◆ The problem ◆
Every line of the records below that holds the word "https" should be copied out.

◆ Input records ◆
******

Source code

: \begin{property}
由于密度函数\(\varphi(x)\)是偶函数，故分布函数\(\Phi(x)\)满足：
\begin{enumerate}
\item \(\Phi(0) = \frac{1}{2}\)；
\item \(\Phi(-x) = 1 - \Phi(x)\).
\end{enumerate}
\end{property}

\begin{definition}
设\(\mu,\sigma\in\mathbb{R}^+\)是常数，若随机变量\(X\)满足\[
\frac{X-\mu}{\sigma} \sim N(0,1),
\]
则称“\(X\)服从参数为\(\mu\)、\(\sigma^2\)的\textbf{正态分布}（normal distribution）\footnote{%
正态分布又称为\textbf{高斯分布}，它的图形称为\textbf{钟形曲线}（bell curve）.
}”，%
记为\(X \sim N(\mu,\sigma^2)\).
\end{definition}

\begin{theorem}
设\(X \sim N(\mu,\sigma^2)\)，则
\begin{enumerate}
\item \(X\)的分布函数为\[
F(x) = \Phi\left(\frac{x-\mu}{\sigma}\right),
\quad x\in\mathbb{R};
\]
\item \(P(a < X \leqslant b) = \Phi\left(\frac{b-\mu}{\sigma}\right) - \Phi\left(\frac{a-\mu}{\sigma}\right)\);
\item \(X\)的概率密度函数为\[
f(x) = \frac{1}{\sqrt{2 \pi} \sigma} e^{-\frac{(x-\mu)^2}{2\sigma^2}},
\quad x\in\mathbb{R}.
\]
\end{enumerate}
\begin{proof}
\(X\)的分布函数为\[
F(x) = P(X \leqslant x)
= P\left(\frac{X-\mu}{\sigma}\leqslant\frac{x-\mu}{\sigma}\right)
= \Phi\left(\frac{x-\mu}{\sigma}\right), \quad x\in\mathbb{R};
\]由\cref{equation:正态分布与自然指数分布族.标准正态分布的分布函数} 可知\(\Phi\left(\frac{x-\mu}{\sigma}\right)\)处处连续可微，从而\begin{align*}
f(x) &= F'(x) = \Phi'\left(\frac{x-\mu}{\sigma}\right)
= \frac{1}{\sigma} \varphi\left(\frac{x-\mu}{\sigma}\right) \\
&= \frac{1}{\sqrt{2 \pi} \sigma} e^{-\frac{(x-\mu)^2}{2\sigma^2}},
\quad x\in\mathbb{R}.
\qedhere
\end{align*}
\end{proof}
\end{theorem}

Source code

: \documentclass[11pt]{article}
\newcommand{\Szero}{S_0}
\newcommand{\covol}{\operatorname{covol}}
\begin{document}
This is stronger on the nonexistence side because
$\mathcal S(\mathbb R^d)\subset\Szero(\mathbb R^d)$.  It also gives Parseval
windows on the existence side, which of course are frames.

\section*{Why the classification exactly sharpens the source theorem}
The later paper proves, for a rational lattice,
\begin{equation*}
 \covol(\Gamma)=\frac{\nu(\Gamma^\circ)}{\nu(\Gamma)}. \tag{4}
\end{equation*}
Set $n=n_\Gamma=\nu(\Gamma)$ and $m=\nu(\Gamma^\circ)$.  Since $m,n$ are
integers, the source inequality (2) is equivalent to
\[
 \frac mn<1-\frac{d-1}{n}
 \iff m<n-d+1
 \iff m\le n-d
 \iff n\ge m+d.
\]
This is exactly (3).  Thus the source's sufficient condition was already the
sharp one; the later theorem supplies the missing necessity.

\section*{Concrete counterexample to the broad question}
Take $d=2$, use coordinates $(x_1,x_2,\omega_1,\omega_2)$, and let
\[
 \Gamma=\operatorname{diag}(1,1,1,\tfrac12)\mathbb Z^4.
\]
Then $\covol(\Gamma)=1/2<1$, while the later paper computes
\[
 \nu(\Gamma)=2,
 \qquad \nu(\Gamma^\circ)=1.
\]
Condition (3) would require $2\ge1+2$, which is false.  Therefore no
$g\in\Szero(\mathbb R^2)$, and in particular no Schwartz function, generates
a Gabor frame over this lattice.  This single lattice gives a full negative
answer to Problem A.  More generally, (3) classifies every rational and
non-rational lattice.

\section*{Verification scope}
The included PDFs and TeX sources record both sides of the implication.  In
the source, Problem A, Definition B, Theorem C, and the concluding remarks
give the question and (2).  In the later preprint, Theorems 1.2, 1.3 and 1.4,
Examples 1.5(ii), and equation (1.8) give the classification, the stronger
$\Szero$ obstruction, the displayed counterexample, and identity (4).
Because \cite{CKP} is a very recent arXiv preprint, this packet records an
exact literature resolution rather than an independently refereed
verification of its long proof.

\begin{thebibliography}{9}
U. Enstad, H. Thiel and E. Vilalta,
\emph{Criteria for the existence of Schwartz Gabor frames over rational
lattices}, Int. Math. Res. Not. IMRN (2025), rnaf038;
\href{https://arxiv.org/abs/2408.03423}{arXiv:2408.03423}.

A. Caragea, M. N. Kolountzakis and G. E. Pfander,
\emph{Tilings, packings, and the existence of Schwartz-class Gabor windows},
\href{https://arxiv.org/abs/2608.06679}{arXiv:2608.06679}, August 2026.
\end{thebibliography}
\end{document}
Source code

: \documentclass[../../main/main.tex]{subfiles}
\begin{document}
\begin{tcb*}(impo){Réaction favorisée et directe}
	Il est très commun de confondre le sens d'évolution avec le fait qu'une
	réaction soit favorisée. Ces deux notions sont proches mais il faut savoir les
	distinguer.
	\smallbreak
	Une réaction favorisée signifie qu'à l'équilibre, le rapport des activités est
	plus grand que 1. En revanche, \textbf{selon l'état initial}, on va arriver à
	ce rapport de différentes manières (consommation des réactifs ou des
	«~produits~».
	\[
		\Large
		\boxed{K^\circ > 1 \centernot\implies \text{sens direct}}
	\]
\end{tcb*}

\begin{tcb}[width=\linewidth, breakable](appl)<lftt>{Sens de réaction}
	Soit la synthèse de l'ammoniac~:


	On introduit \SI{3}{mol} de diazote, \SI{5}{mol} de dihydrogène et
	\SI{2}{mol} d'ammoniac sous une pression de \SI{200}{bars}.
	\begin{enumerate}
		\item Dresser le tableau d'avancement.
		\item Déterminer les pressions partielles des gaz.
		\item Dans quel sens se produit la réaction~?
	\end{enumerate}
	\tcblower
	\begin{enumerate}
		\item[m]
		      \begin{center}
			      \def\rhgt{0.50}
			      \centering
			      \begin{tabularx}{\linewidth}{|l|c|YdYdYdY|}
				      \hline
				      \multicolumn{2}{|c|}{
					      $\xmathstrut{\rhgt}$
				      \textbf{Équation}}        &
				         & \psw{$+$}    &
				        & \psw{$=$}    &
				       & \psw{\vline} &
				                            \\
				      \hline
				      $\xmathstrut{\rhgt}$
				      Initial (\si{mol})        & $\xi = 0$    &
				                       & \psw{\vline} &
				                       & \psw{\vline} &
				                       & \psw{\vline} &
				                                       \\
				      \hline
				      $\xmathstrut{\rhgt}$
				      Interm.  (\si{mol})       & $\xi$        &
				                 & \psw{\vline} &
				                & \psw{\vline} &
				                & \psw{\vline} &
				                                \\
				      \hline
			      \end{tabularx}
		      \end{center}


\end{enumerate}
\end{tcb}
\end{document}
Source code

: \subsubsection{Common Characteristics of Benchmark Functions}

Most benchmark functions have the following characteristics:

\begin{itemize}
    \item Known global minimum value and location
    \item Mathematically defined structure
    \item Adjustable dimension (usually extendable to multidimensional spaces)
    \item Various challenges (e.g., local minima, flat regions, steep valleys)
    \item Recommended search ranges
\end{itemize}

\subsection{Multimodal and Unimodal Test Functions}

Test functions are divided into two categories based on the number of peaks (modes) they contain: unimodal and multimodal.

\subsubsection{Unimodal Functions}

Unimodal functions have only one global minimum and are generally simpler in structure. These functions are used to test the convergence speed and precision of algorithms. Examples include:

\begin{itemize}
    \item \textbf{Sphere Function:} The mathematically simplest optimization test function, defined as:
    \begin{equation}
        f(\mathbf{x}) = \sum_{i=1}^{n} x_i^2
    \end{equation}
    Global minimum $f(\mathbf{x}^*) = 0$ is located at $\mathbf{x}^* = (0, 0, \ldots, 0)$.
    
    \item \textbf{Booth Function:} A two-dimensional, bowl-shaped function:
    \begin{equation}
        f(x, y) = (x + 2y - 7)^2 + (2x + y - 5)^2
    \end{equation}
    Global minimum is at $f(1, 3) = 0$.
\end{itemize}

******

◆ Task result ◆
\href{https://arxiv.org/abs/2408.03423}{arXiv:2408.03423}.
\href{https://arxiv.org/abs/2608.06679}{arXiv:2608.06679}, August 2026.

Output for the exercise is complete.